Poetry

If we are ignored

The grass is grey, crisp bones poking through.

Buttercups, they are, dandelion clocks

chiming the century after the forests fell.

The echoes fertilise their corms, pushing to flower

at every survivor who stumbles across

holding up their torn petal-banners to give their voices

to the voiceless. Broken, worn, silenced before

by those who did not live to regret their iron fists, those who

choked on their black nectar as they feasted from golden mugs,

no-one left to mourn.

Poetry

Broken Time

The couple are seated, quietly speaking on a bench.

They talk of days, of moments, of ups, of downs.

Nothing they do disturbs the hustle beyond them, until someone

claims that it does.

 

They’re sitting too close, if they want to be intimate, find somewhere else.

They remain seated, talking. Just talking.

Those things shouldn’t be spoken about in public. Save them for later.

They hesitate, then continue talking.

Is there something wrong with you? It’s crazy you would be so open. What if a child hears you? Do you really want that?

 

Tainting them? Tainting me? Tainting us?

 

Voices that were silent now crash over the couple’s moment,

blocking their words, twisting them, unhinging them.

 

The couple takes out a tube of bubbles trying to seal themselves away.

It works, but the clock is already counting down until it pops.

 

They hope no-one appears with a pin.

Poetry

Ink blot

My heart is an inkwell, each beat

sending rivers through my veins

that stain my nails black, every

second nearing me to the moment

I’ll run dry; full colour pages

getting fainter and fainter with each sheet.

Every time I am naive enough

to believe that I’ll never exhaust myself,

that I can keep up the image

projected in front of my face,

my fingertips blacken and all that I am

drips off them to the ground,

trodden down and kicked easily

aside by those who are so trained to follow along

that they never even notice I’ve crumpled.

I want to speak up, but my mouth

and my brain are so disconnected

I can only do it when someone takes the time

to give me a pen and paper,

and I can let my blood pour out and form itself into words,

hoping, simply hoping,

that they’ll finally understand.

Poetry

Society

Sometimes I’m amazed at how kind complete strangers can be, even if it’s just a simple gesture – stopping to let me cross the road at a busy time.

Occasionally, it makes me forget that just because I can’t always see the shade, doesn’t mean it isn’t there.

Crash. The day is hazed as it all leaks back to the forefront again. An article about the state of animals transported abroad.

It makes me choke. So much cruelty. So much ignorance. So much death.

Enter news of wars and children killed in a mass of explosions all because grown-ups can’t shake hands.

Tidal waves within me, and I feel powerless and angry.

Yet despite all this, the great hive still buzzes. Even for me, hiding that data in code for the sake of living.

Poetry

Forgive

Forgive the way I find it uncomfortable to be around people,

forgive the way I dress, comfortable loose t-shirts and harem pants,

forgive the fact I don’t wax, shaving my legs only when I feel,

forgive my inability to be okay with strangers touching me,

forgive my blunt nature, stating what I think,

forgive my lack of make-up, wearing just my face,

forgive me for not understanding ‘obvious’ directions,

forgive me for not getting your witty jokes,

forgive me from stepping aside when you get too close,

forgive me for being me, acting ‘separate’ or ‘aloof’.

 

Wait.

No, not forgive.

Accept.

 

Accept me, you shit.

Poetry

I don’t remember the title, but it’s blue…

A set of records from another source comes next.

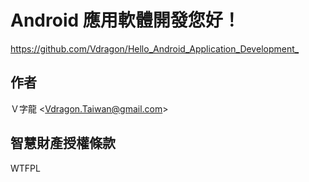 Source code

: # Android 應用軟體開發您好！
<https://github.com/Vdragon/Hello_Android_Application_Development_>

## 作者
Ｖ字龍 &lt;<Vdragon.Taiwan@gmail.com>&gt;

## 智慧財產授權條款
WTFPL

There are times when my palm is super glued to my face.

I can’t even look at another person for fear of something idiotic

escaping their lips and causing tears to spring from my eyes,

wide with incredulity. Said a person in a bookshop,

this morning to their phone, ‘Siri, what books are in this bookshop?’

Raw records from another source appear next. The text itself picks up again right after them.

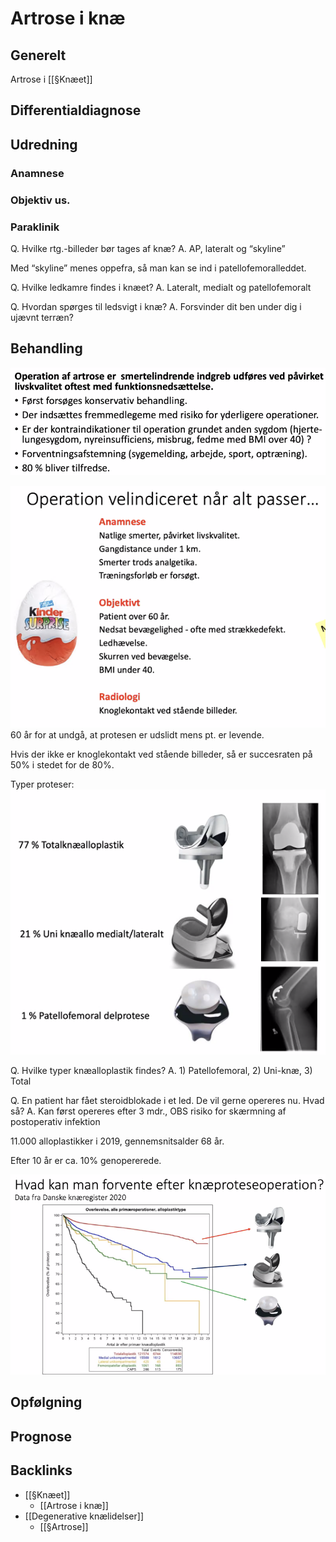 # Artrose i knæ
## Generelt
Artrose i [[§Knæet]]

## Differentialdiagnose


## Udredning
### Anamnese

### Objektiv us.

### Paraklinik
Q. Hvilke rtg.-billeder bør tages af knæ?
A. AP, lateralt og “skyline”

Med “skyline” menes oppefra, så man kan se ind i patellofemoralleddet.

Q. Hvilke ledkamre findes i knæet?
A. Lateralt, medialt og patellofemoralt

Q. Hvordan spørges til ledsvigt i knæ?
A. Forsvinder dit ben under dig i ujævnt terræn?

## Behandling
![](BearImages/15D39E1F-7B29-4BD0-BB25-F0587E7287C6-9395-00001F6F7D9EFCCC/71595CED-8179-417B-8342-83CDC0A02EC2.png)

![](BearImages/AAE7B750-820E-4AEE-A50B-962AA6AA6FAE-9395-00001FA6889FDDB4/21A2FAB4-EF4F-4A74-9EF2-D2B621E51280.png)
60 år for at undgå, at protesen er udslidt mens pt. er levende.

Hvis der ikke er knoglekontakt ved stående billeder, så er succesraten på 50% i stedet for de 80%.

Typer proteser:
![](BearImages/8E9079D3-3C01-4AC1-B2EF-F0D5F0973108-9395-00001FC0F53E57A2/D846DC2A-151E-4C88-919D-AFAA80D2F714.png)

Q. Hvilke typer knæalloplastik findes?
A. 1) Patellofemoral, 2) Uni-knæ, 3) Total


Q. En patient har fået steroidblokade i et led. De vil gerne opereres nu. Hvad så? 
A. Kan først opereres efter 3 mdr., OBS risiko for skærmning af postoperativ infektion

11.000 alloplastikker i 2019, gennemsnitsalder 68 år.

Efter 10 år er ca. 10% genopererede.

![](BearImages/F2B6E251-9306-4306-99FF-476910C12340-9395-00001FDCE493EA8E/F5E90465-0EB4-43A8-9CD0-CC26FC592648.png)

## Opfølgning


## Prognose
 

<!-- #anki/tag/med/Orto #anki/deck/Medicine -->

## Backlinks
* [[§Knæet]]
	* [[Artrose i knæ]]
* [[Degenerative knælidelser]]
	* [[§Artrose]]

<!-- #anki/tag/med/Orto #anki/deck/Medicine -->

<!-- {BearID:DCB9C8A5-134D-49FD-A34A-EC06FEF2250C-9395-00001DCEAD08E901} -->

‘Here’s what I’ve come up with,’ dutiful Siri replied

while her search results loaded and the asker

gazed idly at the bookshelves, an inch or so away.

But of course, Siri could not see inside the bookshop,

and so could only guess. ‘That’s no good. I need to know

exactly what books this bookshop sells.’

‘Here’s what I’ve come up with,’ she repeats. I swear

this time her digital voice is filled with resignation.

Poetry

Brunch.

In my eggcup is a blackened stone vaguely heart-shaped. If I touch it, beads of red rise to the surface to greet my skin. They retreat at the same time I do. The lady across the street hires out coffins. Thirty pounds a day, one hundred pounds fine if said coffins are accidentally buried. Uplift charge, you see. I tap the stone in my eggcup with a teaspoon. Charred pieces splinter off, revealing a soft, pink inner. I dig in.